Start of Data in this exercise

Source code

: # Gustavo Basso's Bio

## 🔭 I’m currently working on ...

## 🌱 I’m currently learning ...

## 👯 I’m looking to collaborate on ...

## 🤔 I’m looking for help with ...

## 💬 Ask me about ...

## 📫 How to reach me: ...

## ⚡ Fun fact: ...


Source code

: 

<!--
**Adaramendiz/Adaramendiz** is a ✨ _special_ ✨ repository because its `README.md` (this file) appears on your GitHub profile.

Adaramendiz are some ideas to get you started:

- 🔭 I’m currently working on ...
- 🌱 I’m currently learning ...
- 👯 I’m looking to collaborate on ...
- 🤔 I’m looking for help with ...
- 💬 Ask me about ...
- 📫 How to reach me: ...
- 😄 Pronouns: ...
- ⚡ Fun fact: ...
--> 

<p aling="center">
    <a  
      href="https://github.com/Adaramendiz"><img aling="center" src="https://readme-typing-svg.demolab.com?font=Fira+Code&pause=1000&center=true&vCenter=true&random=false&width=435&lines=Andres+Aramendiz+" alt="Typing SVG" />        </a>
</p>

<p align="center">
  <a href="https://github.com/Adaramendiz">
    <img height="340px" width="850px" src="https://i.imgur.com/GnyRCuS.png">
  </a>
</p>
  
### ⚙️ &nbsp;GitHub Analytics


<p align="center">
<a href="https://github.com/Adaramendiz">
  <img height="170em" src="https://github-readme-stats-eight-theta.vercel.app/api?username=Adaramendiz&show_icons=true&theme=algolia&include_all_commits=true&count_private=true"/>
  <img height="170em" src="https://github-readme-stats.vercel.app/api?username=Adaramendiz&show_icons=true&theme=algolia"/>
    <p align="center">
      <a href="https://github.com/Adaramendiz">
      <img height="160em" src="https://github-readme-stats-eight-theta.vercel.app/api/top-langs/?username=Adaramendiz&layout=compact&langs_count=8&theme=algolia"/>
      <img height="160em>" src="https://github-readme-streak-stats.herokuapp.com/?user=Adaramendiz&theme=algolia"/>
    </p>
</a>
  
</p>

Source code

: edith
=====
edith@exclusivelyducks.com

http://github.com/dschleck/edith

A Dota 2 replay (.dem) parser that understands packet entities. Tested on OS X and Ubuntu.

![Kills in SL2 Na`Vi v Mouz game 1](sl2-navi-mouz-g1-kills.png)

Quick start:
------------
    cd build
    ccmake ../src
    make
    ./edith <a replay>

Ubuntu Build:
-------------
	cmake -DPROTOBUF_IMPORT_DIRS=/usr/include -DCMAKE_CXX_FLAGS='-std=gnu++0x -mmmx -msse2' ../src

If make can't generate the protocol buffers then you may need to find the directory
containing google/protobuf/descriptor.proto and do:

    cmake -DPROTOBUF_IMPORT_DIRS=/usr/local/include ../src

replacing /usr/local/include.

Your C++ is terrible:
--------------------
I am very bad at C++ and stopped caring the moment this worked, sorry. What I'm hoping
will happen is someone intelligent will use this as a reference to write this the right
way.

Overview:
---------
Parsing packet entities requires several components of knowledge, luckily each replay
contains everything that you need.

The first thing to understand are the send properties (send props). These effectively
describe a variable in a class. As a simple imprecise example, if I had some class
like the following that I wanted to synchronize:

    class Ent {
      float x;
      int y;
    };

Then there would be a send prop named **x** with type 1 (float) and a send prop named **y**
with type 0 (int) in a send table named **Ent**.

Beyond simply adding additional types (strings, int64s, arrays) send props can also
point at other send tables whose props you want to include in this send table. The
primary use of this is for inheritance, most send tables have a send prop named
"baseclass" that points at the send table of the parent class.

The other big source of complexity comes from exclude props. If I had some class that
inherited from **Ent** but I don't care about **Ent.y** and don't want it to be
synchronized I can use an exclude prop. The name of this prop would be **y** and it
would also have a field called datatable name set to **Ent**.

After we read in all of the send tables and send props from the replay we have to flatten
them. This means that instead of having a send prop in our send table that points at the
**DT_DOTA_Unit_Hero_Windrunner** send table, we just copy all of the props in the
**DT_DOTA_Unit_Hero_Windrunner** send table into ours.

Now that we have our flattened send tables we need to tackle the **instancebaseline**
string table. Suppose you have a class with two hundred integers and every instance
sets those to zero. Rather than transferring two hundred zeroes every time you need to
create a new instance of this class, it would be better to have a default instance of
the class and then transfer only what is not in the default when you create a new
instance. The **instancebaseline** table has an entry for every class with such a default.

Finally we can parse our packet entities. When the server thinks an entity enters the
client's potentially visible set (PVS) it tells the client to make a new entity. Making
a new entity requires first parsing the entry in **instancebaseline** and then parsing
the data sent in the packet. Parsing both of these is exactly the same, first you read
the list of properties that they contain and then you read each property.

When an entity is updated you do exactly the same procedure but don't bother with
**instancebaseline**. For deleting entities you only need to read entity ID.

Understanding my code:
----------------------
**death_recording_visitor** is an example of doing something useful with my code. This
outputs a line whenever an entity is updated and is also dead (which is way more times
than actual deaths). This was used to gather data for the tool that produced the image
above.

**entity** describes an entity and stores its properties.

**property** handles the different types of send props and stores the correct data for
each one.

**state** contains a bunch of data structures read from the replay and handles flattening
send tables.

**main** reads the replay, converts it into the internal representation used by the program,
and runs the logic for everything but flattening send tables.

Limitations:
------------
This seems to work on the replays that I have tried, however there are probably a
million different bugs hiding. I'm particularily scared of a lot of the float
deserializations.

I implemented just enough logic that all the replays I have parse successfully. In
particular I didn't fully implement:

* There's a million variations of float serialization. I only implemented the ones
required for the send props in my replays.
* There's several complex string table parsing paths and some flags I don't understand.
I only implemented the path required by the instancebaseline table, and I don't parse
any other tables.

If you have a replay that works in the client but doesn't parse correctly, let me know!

End of Data in this exercise

Assigned task:
The records above need to be written out again. Keep them exact.

Task output:
Source code

: # Gustavo Basso's Bio

## 🔭 I’m currently working on ...

## 🌱 I’m currently learning ...

## 👯 I’m looking to collaborate on ...

## 🤔 I’m looking for help with ...

## 💬 Ask me about ...

## 📫 How to reach me: ...

## ⚡ Fun fact: ...


Source code

: 

<!--
**Adaramendiz/Adaramendiz** is a ✨ _special_ ✨ repository because its `README.md` (this file) appears on your GitHub profile.

Adaramendiz are some ideas to get you started:

- 🔭 I’m currently working on ...
- 🌱 I’m currently learning ...
- 👯 I’m looking to collaborate on ...
- 🤔 I’m looking for help with ...
- 💬 Ask me about ...
- 📫 How to reach me: ...
- 😄 Pronouns: ...
- ⚡ Fun fact: ...
--> 

<p aling="center">
    <a  
      href="https://github.com/Adaramendiz"><img aling="center" src="https://readme-typing-svg.demolab.com?font=Fira+Code&pause=1000&center=true&vCenter=true&random=false&width=435&lines=Andres+Aramendiz+" alt="Typing SVG" />        </a>
</p>

<p align="center">
  <a href="https://github.com/Adaramendiz">
    <img height="340px" width="850px" src="https://i.imgur.com/GnyRCuS.png">
  </a>
</p>
  
### ⚙️ &nbsp;GitHub Analytics


<p align="center">
<a href="https://github.com/Adaramendiz">
  <img height="170em" src="https://github-readme-stats-eight-theta.vercel.app/api?username=Adaramendiz&show_icons=true&theme=algolia&include_all_commits=true&count_private=true"/>
  <img height="170em" src="https://github-readme-stats.vercel.app/api?username=Adaramendiz&show_icons=true&theme=algolia"/>
    <p align="center">
      <a href="https://github.com/Adaramendiz">
      <img height="160em" src="https://github-readme-stats-eight-theta.vercel.app/api/top-langs/?username=Adaramendiz&layout=compact&langs_count=8&theme=algolia"/>
      <img height="160em>" src="https://github-readme-streak-stats.herokuapp.com/?user=Adaramendiz&theme=algolia"/>
    </p>
</a>
  
</p>

Source code

: edith
=====
edith@exclusivelyducks.com

http://github.com/dschleck/edith

A Dota 2 replay (.dem) parser that understands packet entities. Tested on OS X and Ubuntu.

![Kills in SL2 Na`Vi v Mouz game 1](sl2-navi-mouz-g1-kills.png)

Quick start:
------------
    cd build
    ccmake ../src
    make
    ./edith <a replay>

Ubuntu Build:
-------------
	cmake -DPROTOBUF_IMPORT_DIRS=/usr/include -DCMAKE_CXX_FLAGS='-std=gnu++0x -mmmx -msse2' ../src

If make can't generate the protocol buffers then you may need to find the directory
containing google/protobuf/descriptor.proto and do:

    cmake -DPROTOBUF_IMPORT_DIRS=/usr/local/include ../src

replacing /usr/local/include.

Your C++ is terrible:
--------------------
I am very bad at C++ and stopped caring the moment this worked, sorry. What I'm hoping
will happen is someone intelligent will use this as a reference to write this the right
way.

Overview:
---------
Parsing packet entities requires several components of knowledge, luckily each replay
contains everything that you need.

The first thing to understand are the send properties (send props). These effectively
describe a variable in a class. As a simple imprecise example, if I had some class
like the following that I wanted to synchronize:

    class Ent {
      float x;
      int y;
    };

Then there would be a send prop named **x** with type 1 (float) and a send prop named **y**
with type 0 (int) in a send table named **Ent**.

Beyond simply adding additional types (strings, int64s, arrays) send props can also
point at other send tables whose props you want to include in this send table. The
primary use of this is for inheritance, most send tables have a send prop named
"baseclass" that points at the send table of the parent class.

The other big source of complexity comes from exclude props. If I had some class that
inherited from **Ent** but I don't care about **Ent.y** and don't want it to be
synchronized I can use an exclude prop. The name of this prop would be **y** and it
would also have a field called datatable name set to **Ent**.

After we read in all of the send tables and send props from the replay we have to flatten
them. This means that instead of having a send prop in our send table that points at the
**DT_DOTA_Unit_Hero_Windrunner** send table, we just copy all of the props in the
**DT_DOTA_Unit_Hero_Windrunner** send table into ours.

Now that we have our flattened send tables we need to tackle the **instancebaseline**
string table. Suppose you have a class with two hundred integers and every instance
sets those to zero. Rather than transferring two hundred zeroes every time you need to
create a new instance of this class, it would be better to have a default instance of
the class and then transfer only what is not in the default when you create a new
instance. The **instancebaseline** table has an entry for every class with such a default.

Finally we can parse our packet entities. When the server thinks an entity enters the
client's potentially visible set (PVS) it tells the client to make a new entity. Making
a new entity requires first parsing the entry in **instancebaseline** and then parsing
the data sent in the packet. Parsing both of these is exactly the same, first you read
the list of properties that they contain and then you read each property.

When an entity is updated you do exactly the same procedure but don't bother with
**instancebaseline**. For deleting entities you only need to read entity ID.

Understanding my code:
----------------------
**death_recording_visitor** is an example of doing something useful with my code. This
outputs a line whenever an entity is updated and is also dead (which is way more times
than actual deaths). This was used to gather data for the tool that produced the image
above.

**entity** describes an entity and stores its properties.

**property** handles the different types of send props and stores the correct data for
each one.

**state** contains a bunch of data structures read from the replay and handles flattening
send tables.

**main** reads the replay, converts it into the internal representation used by the program,
and runs the logic for everything but flattening send tables.

Limitations:
------------
This seems to work on the replays that I have tried, however there are probably a
million different bugs hiding. I'm particularily scared of a lot of the float
deserializations.

I implemented just enough logic that all the replays I have parse successfully. In
particular I didn't fully implement:

* There's a million variations of float serialization. I only implemented the ones
required for the send props in my replays.
* There's several complex string table parsing paths and some flags I don't understand.
I only implemented the path required by the instancebaseline table, and I don't parse
any other tables.

If you have a replay that works in the client but doesn't parse correctly, let me know!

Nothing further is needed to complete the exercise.